In 1986, at the start of Perestroika (rebuilding), Thomas Neurath, the director of Thames and Hudson visited Moscow looking for 'unofficial' artists. He found and picked Savelev and in 1988, the monograph Secret City was published. This was the first book published in the West, by an unauthenticated photographer living in the Soviet Union. Up until 1988, all of the works that Savelev had exhibited were black and white prints, but he had been experimenting with colour photography since the early 1980s. When producing Secret City, Thames and Hudson selected a group of these colour photographs which had been taken using Orwachrome film. However, the poor quality of the colour and the additional problems of the lithographic reproduction failed to capture the complexity and density that the artist wanted to achieve. In 1987, he discovered Kodachrome film and all his colour work taken on film since that time has used Kodachrome. In the years following its publication most of Savelev's work has been an enquiry into colour photography. 

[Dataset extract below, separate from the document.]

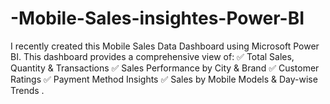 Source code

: # -Mobile-Sales-insightes-Power-BI
I recently created this Mobile Sales Data Dashboard using Microsoft Power BI. This dashboard provides a comprehensive view of:  ✅ Total Sales, Quantity &amp; Transactions ✅ Sales Performance by City &amp; Brand ✅ Customer Ratings ✅ Payment Method Insights ✅ Sales by Mobile Models &amp; Day-wise Trends .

Savelev began to use digital cameras in 2000, particularly enjoying working with the Leica Digilux 1, which bears similarities to film Kodachrome which he used during his analogue era. Savelev has not worked in Russia for over 12 years, and since 2022 has been living in exile in Spain to escape the conflict in Ukraine. Savelev works in collaboration with Factum Arte, developing his photographs with a digital method, creating multilayered prints on various background materials. Savelev uses his rich archive of film and digital photography to continue to sculpt his biography with his pictures. His photographs ark has earned him a place in major international collections worldwide, among them, the Corcoran Galley of Art in Washington D.C., the Museum of Modern Art in New York, the Staatsgalerie in Stuttgart, the Saarland Museum in Saarbrücken, Germany, the New Mexico Museum of Fine Arts in Santa Fe.